/---
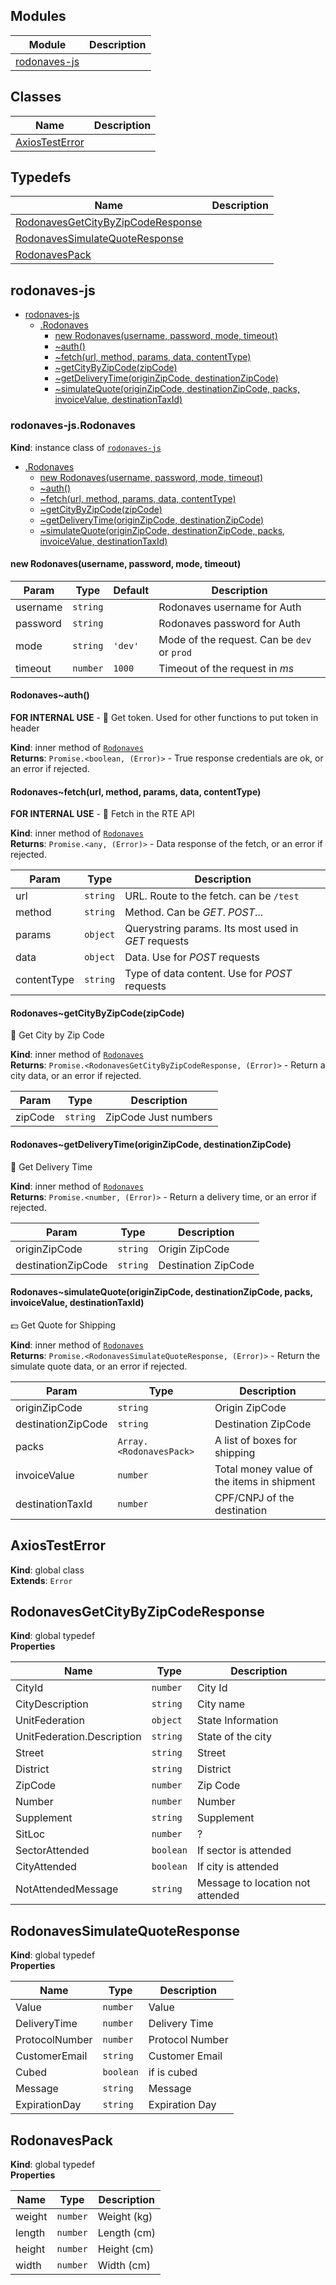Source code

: ## Modules
Module | Description
------ | -----------
[rodonaves-js] | 

## Classes

Name | Description
------ | -----------
[AxiosTestError] | 

## Typedefs

Name | Description
------ | -----------
[RodonavesGetCityByZipCodeResponse] | 
[RodonavesSimulateQuoteResponse] | 
[RodonavesPack] | 


## rodonaves-js


* [rodonaves-js]
    * [.Rodonaves]
        * [new Rodonaves(username, password, mode, timeout)]
        * [~auth()]
        * [~fetch(url, method, params, data, contentType)]
        * [~getCityByZipCode(zipCode)]
        * [~getDeliveryTime(originZipCode, destinationZipCode)]
        * [~simulateQuote(originZipCode, destinationZipCode, packs, invoiceValue, destinationTaxId)]


### rodonaves-js.Rodonaves

**Kind**: instance class of [`rodonaves-js`]  

* [.Rodonaves]
    * [new Rodonaves(username, password, mode, timeout)]
    * [~auth()]
    * [~fetch(url, method, params, data, contentType)]
    * [~getCityByZipCode(zipCode)]
    * [~getDeliveryTime(originZipCode, destinationZipCode)]
    * [~simulateQuote(originZipCode, destinationZipCode, packs, invoiceValue, destinationTaxId)]


#### new Rodonaves(username, password, mode, timeout)


| Param | Type | Default | Description |
| --- | --- | --- | --- |
| username | `string` |  | Rodonaves username for Auth |
| password | `string` |  | Rodonaves password for Auth |
| mode | `string` | `'dev'` | Mode of the request. Can be `dev` or `prod` |
| timeout | `number` | `1000` | Timeout of the request in *ms* |


#### Rodonaves~auth()

**FOR INTERNAL USE** - 🔑 Get token. Used for other functions to put token in header

**Kind**: inner method of [`Rodonaves`]  
**Returns**: `Promise.<boolean, (Error)>` - True response credentials are ok, or an error if rejected.  

#### Rodonaves~fetch(url, method, params, data, contentType)

**FOR INTERNAL USE** - 📨 Fetch in the RTE API

**Kind**: inner method of [`Rodonaves`]  
**Returns**: `Promise.<any, (Error)>` - Data response of the fetch, or an error if rejected.  

| Param | Type | Description |
| --- | --- | --- |
| url | `string` | URL. Route to the fetch. can be `/test` |
| method | `string` | Method. Can be *GET*. *POST*... |
| params | `object` | Querystring params. Its most used in *GET* requests |
| data | `object` | Data. Use for *POST* requests |
| contentType | `string` | Type of data content. Use for *POST* requests |


#### Rodonaves~getCityByZipCode(zipCode)

🌆 Get City by Zip Code

**Kind**: inner method of [`Rodonaves`]  
**Returns**: `Promise.<RodonavesGetCityByZipCodeResponse, (Error)>` - Return a city data, or an error if rejected.  

| Param | Type | Description |
| --- | --- | --- |
| zipCode | `string` | ZipCode Just numbers |


#### Rodonaves~getDeliveryTime(originZipCode, destinationZipCode)

📅 Get Delivery Time

**Kind**: inner method of [`Rodonaves`]  
**Returns**: `Promise.<number, (Error)>` - Return a delivery time, or an error if rejected.  

| Param | Type | Description |
| --- | --- | --- |
| originZipCode | `string` | Origin ZipCode |
| destinationZipCode | `string` | Destination ZipCode |


#### Rodonaves~simulateQuote(originZipCode, destinationZipCode, packs, invoiceValue, destinationTaxId)

💵 Get Quote for Shipping

**Kind**: inner method of [`Rodonaves`]  
**Returns**: `Promise.<RodonavesSimulateQuoteResponse, (Error)>` - Return the simulate quote data, or an error if rejected.  

| Param | Type | Description |
| --- | --- | --- |
| originZipCode | `string` | Origin ZipCode |
| destinationZipCode | `string` | Destination ZipCode |
| packs | `Array.<RodonavesPack>` | A list of boxes for shipping |
| invoiceValue | `number` | Total money value of the items in shipment |
| destinationTaxId | `number` | CPF/CNPJ of the destination |


## AxiosTestError

**Kind**: global class  
**Extends**: `Error`  

## RodonavesGetCityByZipCodeResponse

**Kind**: global typedef  
**Properties**

| Name | Type | Description |
| --- | --- | --- |
| CityId | `number` | City Id |
| CityDescription | `string` | City name |
| UnitFederation | `object` | State Information |
| UnitFederation.Description | `string` | State of the city |
| Street | `string` | Street |
| District | `string` | District |
| ZipCode | `number` | Zip Code |
| Number | `number` | Number |
| Supplement | `string` | Supplement |
| SitLoc | `number` | ? |
| SectorAttended | `boolean` | If sector is attended |
| CityAttended | `boolean` | If city is attended |
| NotAttendedMessage | `string` | Message to location not attended |


## RodonavesSimulateQuoteResponse

**Kind**: global typedef  
**Properties**

| Name | Type | Description |
| --- | --- | --- |
| Value | `number` | Value |
| DeliveryTime | `number` | Delivery Time |
| ProtocolNumber | `number` | Protocol Number |
| CustomerEmail | `string` | Customer Email |
| Cubed | `boolean` | if is cubed |
| Message | `string` | Message |
| ExpirationDay | `string` | Expiration Day |


## RodonavesPack

**Kind**: global typedef  
**Properties**

| Name | Type | Description |
| --- | --- | --- |
| weight | `number` | Weight (kg) |
| length | `number` | Length (cm) |
| height | `number` | Height (cm) |
| width | `number` | Width (cm) |

<!-- LINKS -->

[rodonaves-js]:#rodonaves-js
[AxiosTestError]:#axiostesterror
[RodonavesGetCityByZipCodeResponse]:#rodonavesgetcitybyzipcoderesponse
[RodonavesSimulateQuoteResponse]:#rodonavessimulatequoteresponse
[RodonavesPack]:#rodonavespack
[.Rodonaves]:#rodonaves-jsrodonaves
[`rodonaves-js`]:#rodonaves-js
[`Rodonaves`]:#new-rodonavesusername-password-mode-timeout
[new Rodonaves(username, password, mode, timeout)]:#new-rodonavesusername-password-mode-timeout
[~auth()]:#rodonavesauth
[~fetch(url, method, params, data, contentType)]:#rodonavesfetchurl-method-params-data-contenttype
[~getCityByZipCode(zipCode)]:#rodonavesgetcitybyzipcodezipcode
[~getDeliveryTime(originZipCode, destinationZipCode)]:#rodonavesgetdeliverytimeoriginzipcode-destinationzipcode
[~simulateQuote(originZipCode, destinationZipCode, packs, invoiceValue, destinationTaxId)]:#rodonavessimulatequoteoriginzipcode-destinationzipcode-packs-invoicevalue-destinationtaxid
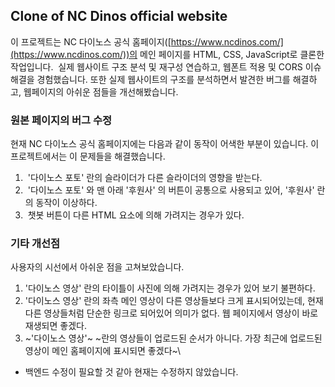 ## **Clone of NC Dinos official website**

이 프로젝트는 NC 다이노스 공식 홈페이지([https://www.ncdinos.com/](https://www.ncdinos.com/))의 메인 페이지를 HTML, CSS, JavaScript로 클론한 작업입니다. 
실제 웹사이트 구조 분석 및 재구성 연습하고, 웹폰트 적용 및 CORS 이슈 해결을 경험했습니다. 
또한 실제 웹사이트의 구조를 분석하면서 발견한 버그를 해결하고, 웹페이지의 아쉬운 점들을 개선해봤습니다.

### **원본 페이지의 버그 수정**

현재 NC 다이노스 공식 홈페이지에는 다음과 같이 동작이 어색한 부분이 있습니다. 이 프로젝트에서는 이 문제들을 해결했습니다.

1.   '다이노스 포토' 란의 슬라이더가 다른 슬라이더의 영향을 받는다.
2.   '다이노스 포토' 와 맨 아래 '후원사' 의 버튼이 공통으로 사용되고 있어, '후원사' 란의 동작이 이상하다.
3.   챗봇 버튼이 다른 HTML 요소에 의해 가려지는 경우가 있다.

### **기타 개선점**

사용자의 시선에서 아쉬운 점을 고쳐보았습니다.

1.  '다이노스 영상' 란의 타이틀이 사진에 의해 가려지는 경우가 있어 보기 불편하다.
2.  '다이노스 영상' 란의 좌측 메인 영상이 다른 영상들보다 크게 표시되어있는데, 현재 다른 영상들처럼 단순한 링크로 되어있어 의미가 없다. 웹 페이지에서 영상이 바로 재생되면 좋겠다.
3.  ~'다이노스 영상'~ ~란의 영상들이 업로드된 순서가 아니다. 가장 최근에 업로드된 영상이 메인 홈페이지에 표시되면 좋겠다~\
* 백엔드 수정이 필요할 것 같아 현재는 수정하지 않았습니다.
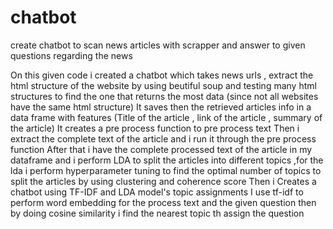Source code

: # chatbot
create chatbot to scan news articles with scrapper and answer to given questions regarding the news

On this given code i created a chatbot which takes news urls , extract the html structure of the website by using beutiful soup and testing many html structures to find the one that returns the most data (since not all websites have the same html structure)
It saves then the retrieved articles info in a data frame with features (Title of the article , link of the article , summary of the article)
It creates a pre process function to pre process text 
Then i extract the complete text of the article and i run it through the pre process function 
After that i have the complete processed text of the article in my dataframe and i perform LDA to split the articles into different 
topics ,for the lda i perform hyperparameter tuning to find the optimal number of topics to split the articles by using clustering and coherence score 
Then i Creates a chatbot using TF-IDF and  LDA model's topic assignments
I use tf-idf to perform word embedding for the process text and the given question 
then by doing cosine similarity i find the nearest topic th assign the question


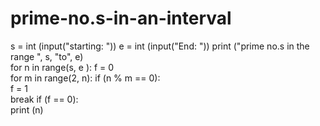 # prime-no.s-in-an-interval
s = int (input("starting: "))
e = int (input("End: "))
print ("prime no.s in the range ", s, "to", e)  
for n in range(s, e ):
    f = 0          
    for m in range(2, n): 
        if (n % m == 0):             
            f = 1        
            break
    if (f == 0):          
            print (n)
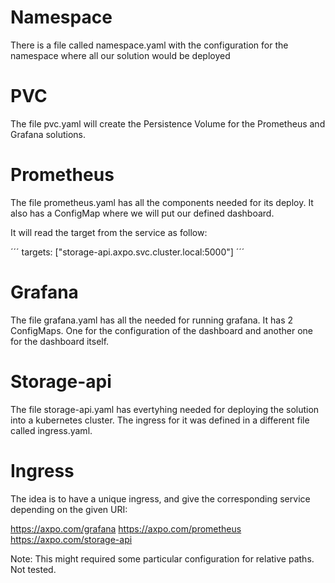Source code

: 
# Namespace

There is a file called namespace.yaml with the configuration for the namespace where all our solution would be deployed 

# PVC

The file pvc.yaml will create the Persistence Volume for the Prometheus and Grafana solutions.

# Prometheus

The file prometheus.yaml has all the components needed for its deploy. It also has a ConfigMap where we will put our defined dashboard.

It will read the target from the service as follow:

´´´
targets: ["storage-api.axpo.svc.cluster.local:5000"]
´´´

# Grafana

The file grafana.yaml has all the needed for running grafana. It has 2 ConfigMaps. One for the configuration of the dashboard and another one for the dashboard itself. 

# Storage-api

The file storage-api.yaml has evertyhing needed for deploying the solution into a kubernetes cluster. The ingress for it was defined in a different file called ingress.yaml.

# Ingress

The idea is to have a unique ingress, and give the corresponding service depending on the given URI:

https://axpo.com/grafana
https://axpo.com/prometheus
https://axpo.com/storage-api

Note: This might required some particular configuration for relative paths. Not tested.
\---
→ TASK STATEMENT
Go back to the listing above. Copy word for word the lines from the one with "Mode of the" through the one with "#### Rodonaves~fetch(url, method, params, data, contentType)", and nothing more.

→ TASK OUTPUT
| mode | `string` | `'dev'` | Mode of the request. Can be `dev` or `prod` |
| timeout | `number` | `1000` | Timeout of the request in *ms* |


#### Rodonaves~auth()

**FOR INTERNAL USE** - 🔑 Get token. Used for other functions to put token in header

**Kind**: inner method of [`Rodonaves`]  
**Returns**: `Promise.<boolean, (Error)>` - True response credentials are ok, or an error if rejected.  

#### Rodonaves~fetch(url, method, params, data, contentType)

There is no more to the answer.